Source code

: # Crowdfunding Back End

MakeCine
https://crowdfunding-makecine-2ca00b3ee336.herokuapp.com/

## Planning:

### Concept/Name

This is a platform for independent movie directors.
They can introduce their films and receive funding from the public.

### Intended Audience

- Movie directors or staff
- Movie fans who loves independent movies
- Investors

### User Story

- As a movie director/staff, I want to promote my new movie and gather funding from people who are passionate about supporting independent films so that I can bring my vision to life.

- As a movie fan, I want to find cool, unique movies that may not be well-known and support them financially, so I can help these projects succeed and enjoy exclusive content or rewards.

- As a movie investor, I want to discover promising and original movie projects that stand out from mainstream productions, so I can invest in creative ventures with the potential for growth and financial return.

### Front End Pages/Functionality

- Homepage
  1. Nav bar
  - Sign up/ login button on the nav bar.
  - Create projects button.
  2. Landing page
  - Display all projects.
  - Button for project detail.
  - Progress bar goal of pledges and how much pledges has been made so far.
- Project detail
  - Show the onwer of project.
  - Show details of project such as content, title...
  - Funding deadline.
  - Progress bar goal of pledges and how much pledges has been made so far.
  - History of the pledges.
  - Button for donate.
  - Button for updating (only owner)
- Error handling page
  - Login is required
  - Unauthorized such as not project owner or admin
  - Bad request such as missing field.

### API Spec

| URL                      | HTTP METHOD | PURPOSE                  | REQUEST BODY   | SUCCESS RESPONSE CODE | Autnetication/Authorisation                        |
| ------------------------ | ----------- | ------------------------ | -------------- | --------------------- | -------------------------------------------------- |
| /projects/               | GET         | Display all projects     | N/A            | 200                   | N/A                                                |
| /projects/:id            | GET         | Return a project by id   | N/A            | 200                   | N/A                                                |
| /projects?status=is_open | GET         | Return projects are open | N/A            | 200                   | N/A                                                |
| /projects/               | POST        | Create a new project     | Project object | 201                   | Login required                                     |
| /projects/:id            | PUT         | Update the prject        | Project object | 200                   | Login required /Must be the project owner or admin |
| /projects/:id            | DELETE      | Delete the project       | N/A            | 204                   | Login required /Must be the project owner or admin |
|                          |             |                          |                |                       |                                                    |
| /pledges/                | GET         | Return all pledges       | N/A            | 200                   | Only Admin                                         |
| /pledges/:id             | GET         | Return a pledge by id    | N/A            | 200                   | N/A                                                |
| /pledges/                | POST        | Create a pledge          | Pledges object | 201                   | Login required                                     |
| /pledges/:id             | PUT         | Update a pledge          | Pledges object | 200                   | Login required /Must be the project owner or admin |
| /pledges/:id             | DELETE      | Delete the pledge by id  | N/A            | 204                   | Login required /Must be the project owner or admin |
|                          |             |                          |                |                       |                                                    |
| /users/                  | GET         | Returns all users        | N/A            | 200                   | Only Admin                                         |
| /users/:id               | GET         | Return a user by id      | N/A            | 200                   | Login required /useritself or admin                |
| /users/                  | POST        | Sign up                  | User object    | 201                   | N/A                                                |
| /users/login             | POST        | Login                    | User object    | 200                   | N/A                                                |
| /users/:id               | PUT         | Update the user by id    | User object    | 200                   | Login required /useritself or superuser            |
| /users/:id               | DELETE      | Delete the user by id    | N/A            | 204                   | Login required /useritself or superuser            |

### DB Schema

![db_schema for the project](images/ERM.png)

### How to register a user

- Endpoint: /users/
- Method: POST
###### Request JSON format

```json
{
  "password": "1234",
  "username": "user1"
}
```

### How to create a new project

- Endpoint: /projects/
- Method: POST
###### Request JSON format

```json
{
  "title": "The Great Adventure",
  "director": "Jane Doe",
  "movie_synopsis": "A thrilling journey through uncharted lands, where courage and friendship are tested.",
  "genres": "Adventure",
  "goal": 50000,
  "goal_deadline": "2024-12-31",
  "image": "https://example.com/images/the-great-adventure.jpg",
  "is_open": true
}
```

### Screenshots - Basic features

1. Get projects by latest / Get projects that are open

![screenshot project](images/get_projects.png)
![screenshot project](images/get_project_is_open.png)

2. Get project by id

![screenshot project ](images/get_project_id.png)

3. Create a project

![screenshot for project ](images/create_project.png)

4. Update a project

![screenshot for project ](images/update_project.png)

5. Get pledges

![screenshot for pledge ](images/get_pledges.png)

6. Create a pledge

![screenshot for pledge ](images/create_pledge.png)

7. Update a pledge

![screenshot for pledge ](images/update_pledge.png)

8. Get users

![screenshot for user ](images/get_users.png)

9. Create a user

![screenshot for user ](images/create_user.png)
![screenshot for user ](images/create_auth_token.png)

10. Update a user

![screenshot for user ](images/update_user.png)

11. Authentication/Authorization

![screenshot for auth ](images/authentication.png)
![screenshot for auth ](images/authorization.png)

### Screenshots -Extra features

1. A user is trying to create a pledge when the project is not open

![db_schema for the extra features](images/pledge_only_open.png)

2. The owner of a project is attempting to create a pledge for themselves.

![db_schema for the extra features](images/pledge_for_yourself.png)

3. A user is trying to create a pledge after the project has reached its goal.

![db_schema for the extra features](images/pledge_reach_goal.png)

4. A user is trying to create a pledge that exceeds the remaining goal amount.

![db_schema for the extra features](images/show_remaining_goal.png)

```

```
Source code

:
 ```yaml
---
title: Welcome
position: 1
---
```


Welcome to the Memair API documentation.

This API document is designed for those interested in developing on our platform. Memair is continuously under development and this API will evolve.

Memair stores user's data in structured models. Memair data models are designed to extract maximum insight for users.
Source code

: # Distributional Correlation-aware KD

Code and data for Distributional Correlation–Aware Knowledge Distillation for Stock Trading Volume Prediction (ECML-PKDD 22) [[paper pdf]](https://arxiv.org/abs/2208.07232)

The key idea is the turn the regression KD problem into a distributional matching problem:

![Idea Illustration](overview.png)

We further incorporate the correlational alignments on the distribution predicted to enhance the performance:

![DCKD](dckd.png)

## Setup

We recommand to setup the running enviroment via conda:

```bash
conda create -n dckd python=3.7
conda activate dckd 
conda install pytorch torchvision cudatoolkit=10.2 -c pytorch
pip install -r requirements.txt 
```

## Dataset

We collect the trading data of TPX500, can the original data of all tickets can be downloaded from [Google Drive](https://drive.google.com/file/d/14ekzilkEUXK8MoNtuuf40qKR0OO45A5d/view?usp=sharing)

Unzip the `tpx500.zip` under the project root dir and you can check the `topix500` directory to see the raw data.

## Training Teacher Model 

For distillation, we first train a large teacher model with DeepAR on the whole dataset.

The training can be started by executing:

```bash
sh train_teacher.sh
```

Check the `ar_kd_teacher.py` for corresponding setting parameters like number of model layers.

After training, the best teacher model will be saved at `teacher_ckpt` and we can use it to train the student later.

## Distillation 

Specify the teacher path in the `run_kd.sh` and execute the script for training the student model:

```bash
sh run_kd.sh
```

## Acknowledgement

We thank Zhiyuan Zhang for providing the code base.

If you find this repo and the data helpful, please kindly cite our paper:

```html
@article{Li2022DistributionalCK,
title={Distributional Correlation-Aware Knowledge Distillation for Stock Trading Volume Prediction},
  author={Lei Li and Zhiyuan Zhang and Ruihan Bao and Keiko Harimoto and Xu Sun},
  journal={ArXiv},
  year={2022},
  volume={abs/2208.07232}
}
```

◆ TASK DETAILS
Please copy every line of the records above in which "superuser" appears.

◆ SOLVED EXERCISE
| /users/:id               | PUT         | Update the user by id    | User object    | 200                   | Login required /useritself or superuser            |
| /users/:id               | DELETE      | Delete the user by id    | N/A            | 204                   | Login required /useritself or superuser            |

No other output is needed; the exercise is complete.